#### [Information shown]
Segment Open

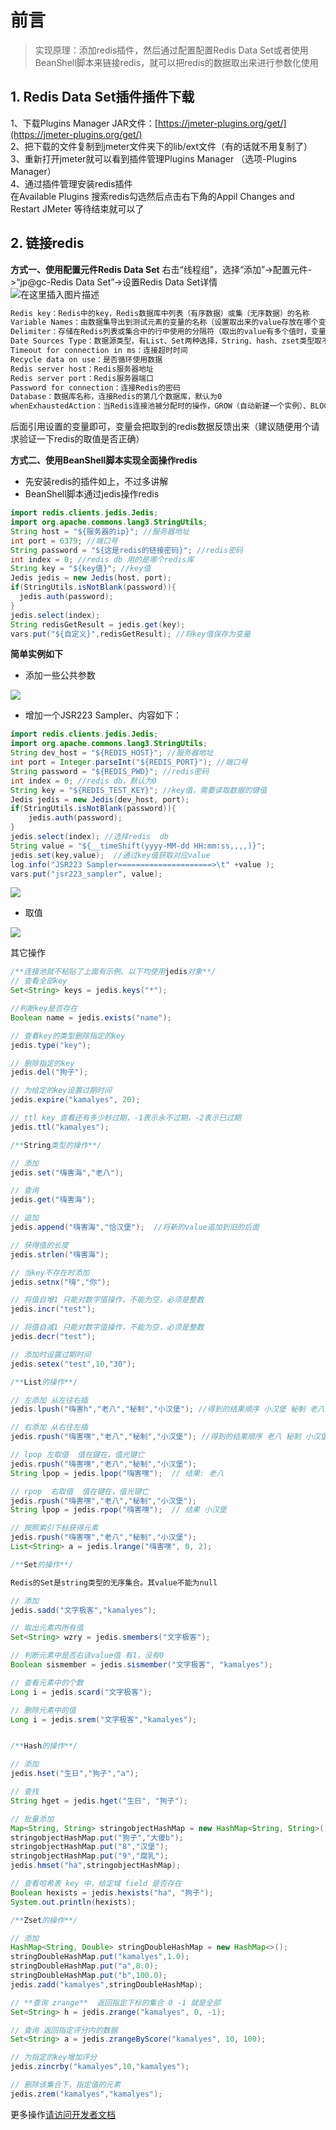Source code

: # 前言

> 实现原理：添加redis插件，然后通过配置配置Redis Data Set或者使用BeanShell脚本来链接redis，就可以把redis的数据取出来进行参数化使用

## 1. Redis Data Set插件插件下载  

1、下载Plugins Manager JAR文件：[https://jmeter-plugins.org/get/](https://jmeter-plugins.org/get/)  
2、把下载的文件复制到jmeter文件夹下的lib/ext文件（有的话就不用复制了）  
3、重新打开jmeter就可以看到插件管理Plugins Manager （选项-Plugins Manager）  
4、通过插件管理安装redis插件  
在Available Plugins 搜索redis勾选然后点击右下角的Appil Changes and Restart JMeter 等待结束就可以了  

## 2. 链接redis  

**方式一、使用配置元件Redis Data Set**
右击“线程组”，选择“添加”->配置元件->“jp@gc-Redis Data Set”->设置Redis Data Set详情  
![在这里插入图片描述](https://www.yuyanqing.cn/oss/image-bed/col/jmeter/202106081013555636.png)  

```bash
Redis key：Redis中的key，Redis数据库中列表（有序数据）或集（无序数据）的名称  
Variable Names：由数据集导出到测试元素的变量的名称（设置取出来的value存放在哪个变量中）  
Delimiter：存储在Redis列表或集合中的行中使用的分隔符（取出的value有多个值时，变量名之间的分隔符）  
Date Sources Type：数据源类型，有List、Set两种选择，String、hash、zset类型取不到（在JMeter 3 中RANDOM_REMOVE 对应 List，RANDOM_KEEP 对应 Set）  
Timeout for connection in ms：连接超时时间  
Recycle data on use：是否循环使用数据  
Redis server host：Redis服务器地址  
Redis server port：Redis服务器端口  
Password for connection：连接Redis的密码  
Database：数据库名称，连接Redis的第几个数据库，默认为0  
whenExhaustedAction：当Redis连接池被分配时的操作，GROW（自动新建一个实例）、BLOCK（阻塞，超过等待时间后抛出异常）、FAIL（失败，直接抛出异常）
```

后面引用设置的变量即可，变量会把取到的redis数据反馈出来（建议随便用个请求验证一下redis的取值是否正确）

**方式二、使用BeanShell脚本实现全面操作redis**

- 先安装redis的插件如上，不过多讲解
- BeanShell脚本通过jedis操作redis

```java
import redis.clients.jedis.Jedis;
import org.apache.commons.lang3.StringUtils;
String host = "${服务器的ip}"; //服务器地址
int port = 6379; //端口号
String password = "${这是redis的链接密码}"; //redis密码
int index = 0; //redis db 用的是哪个redis库
String key = "${key值}"; //key值
Jedis jedis = new Jedis(host, port);
if(StringUtils.isNotBlank(password)){
  jedis.auth(password);
}
jedis.select(index);
String redisGetResult = jedis.get(key);
vars.put("${自定义}",redisGetResult); //将key值保存为变量
```

**简单实例如下**

- 添加一些公共参数

![](https://www.yuyanqing.cn/oss/image-bed/col/jmeter/16859105575013.png)

- 增加一个JSR223 Sampler、内容如下：

```java
import redis.clients.jedis.Jedis;
import org.apache.commons.lang3.StringUtils;
String dev_host = "${REDIS_HOST}"; //服务器地址
int port = Integer.parseInt("${REDIS_PORT}"); //端口号
String password = "${REDIS_PWD}"; //redis密码
int index = 0; //redis db，默认为0
String key = "${REDIS_TEST_KEY}"; //key值，需要读取数据的键值
Jedis jedis = new Jedis(dev_host, port);
if(StringUtils.isNotBlank(password)){
    jedis.auth(password);
}
jedis.select(index); //选择redis  db
String value = "${__timeShift(yyyy-MM-dd HH:mm:ss,,,,)}";
jedis.set(key,value);  //通过key值获取对应value
log.info("JSR223 Sampler=====================>\t" +value );
vars.put("jsr223_sampler", value);
```

![](https://www.yuyanqing.cn/oss/image-bed/col/jmeter/16859105879926.png)

- 取值

![](https://www.yuyanqing.cn/oss/image-bed/col/jmeter/16855255232253.png)

其它操作

```java
/**连接池就不粘贴了上面有示例、以下均使用jedis对象**/
// 查看全部key
Set<String> keys = jedis.keys("*");

//判断key是否存在
Boolean name = jedis.exists("name");

// 查看key的类型删除指定的key
jedis.type("key");

// 删除指定的key
jedis.del("狗子");

// 为给定的key设置过期时间
jedis.expire("kamalyes", 20);

// ttl key 查看还有多少秒过期，-1表示永不过期，-2表示已过期
jedis.ttl("kamalyes");

/**String类型的操作**/

// 添加
jedis.set("嗨害海","老八");

// 查询
jedis.get("嗨害海");

// 追加
jedis.append("嗨害海","恰汉堡");  //将新的value追加到旧的后面

// 获得值的长度
jedis.strlen("嗨害海");

// 当key不存在时添加
jedis.setnx("嗨","你");

// 将值自增1 只能对数字值操作，不能为空，必须是整数
jedis.incr("test");

// 将值自减1 只能对数字值操作，不能为空，必须是整数
jedis.decr("test");

// 添加时设置过期时间
jedis.setex("test",10,"30");

/**List的操作**/

// 左添加 从左往右插
jedis.lpush("嗨害h","老八","秘制","小汉堡"); //得到的结果顺序 小汉堡 秘制 老八

// 右添加 从右往左插
jedis.rpush("嗨害嘿","老八","秘制","小汉堡"); //得到的结果顺序 老八 秘制 小汉堡 

// lpop 左取值  值在键在，值光键亡
jedis.rpush("嗨害嘿","老八","秘制","小汉堡");  
String lpop = jedis.lpop("嗨害嘿");  // 结果: 老八

// rpop  右取值  值在键在，值光键亡
jedis.rpush("嗨害嘿","老八","秘制","小汉堡");
String lpop = jedis.rpop("嗨害嘿");  // 结果 小汉堡

// 按照索引下标获得元素
jedis.rpush("嗨害嘿","老八","秘制","小汉堡");
List<String> a = jedis.lrange("嗨害嘿", 0, 2);

/**Set的操作**/

Redis的Set是string类型的无序集合。其value不能为null

// 添加
jedis.sadd("文字极客","kamalyes");

// 取出元素内所有值
Set<String> wzry = jedis.smembers("文字极客");

// 判断元素中是否右该value值 有1，没有0
Boolean sismember = jedis.sismember("文字极客", "kamalyes");

// 查看元素中的个数
Long i = jedis.scard("文字极客");

// 删除元素中的值
Long i = jedis.srem("文字极客","kamalyes");


/**Hash的操作**/

// 添加
jedis.hset("生日","狗子","a");

// 查找
String hget = jedis.hget("生日", "狗子");

// 批量添加
Map<String, String> stringobjectHashMap = new HashMap<String, String>();
stringobjectHashMap.put("狗子","大傻b");
stringobjectHashMap.put("8","汉堡");
stringobjectHashMap.put("9","腐乳");
jedis.hmset("ha",stringobjectHashMap);

// 查看哈希表 key 中，给定域 field 是否存在
Boolean hexists = jedis.hexists("ha", "狗子");
System.out.println(hexists);

/**Zset的操作**/

// 添加
HashMap<String, Double> stringDoubleHashMap = new HashMap<>();
stringDoubleHashMap.put("kamalyes",1.0);
stringDoubleHashMap.put("a",8.0);
stringDoubleHashMap.put("b",100.0);
jedis.zadd("kamalyes",stringDoubleHashMap);

// **查询 zrange**  返回指定下标的集合 0 -1 就是全部
Set<String> h = jedis.zrange("kamalyes", 0, -1);

// 查询 返回指定评分内的数据
Set<String> a = jedis.zrangeByScore("kamalyes", 10, 100);

// 为指定的key增加评分
jedis.zincrby("kamalyes",10,"kamalyes");

// 删除该集合下，指定值的元素
jedis.zrem("kamalyes","kamalyes");
```

更多操作[请访问开发者文档](https://github.com/xetorthio/jedis)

Segment Closed

#### [Your task]
Which lines contain "redis密码"? Copy each of them from the listing.

#### [Exercise answer]
String password = "${这是redis的链接密码}"; //redis密码
String password = "${REDIS_PWD}"; //redis密码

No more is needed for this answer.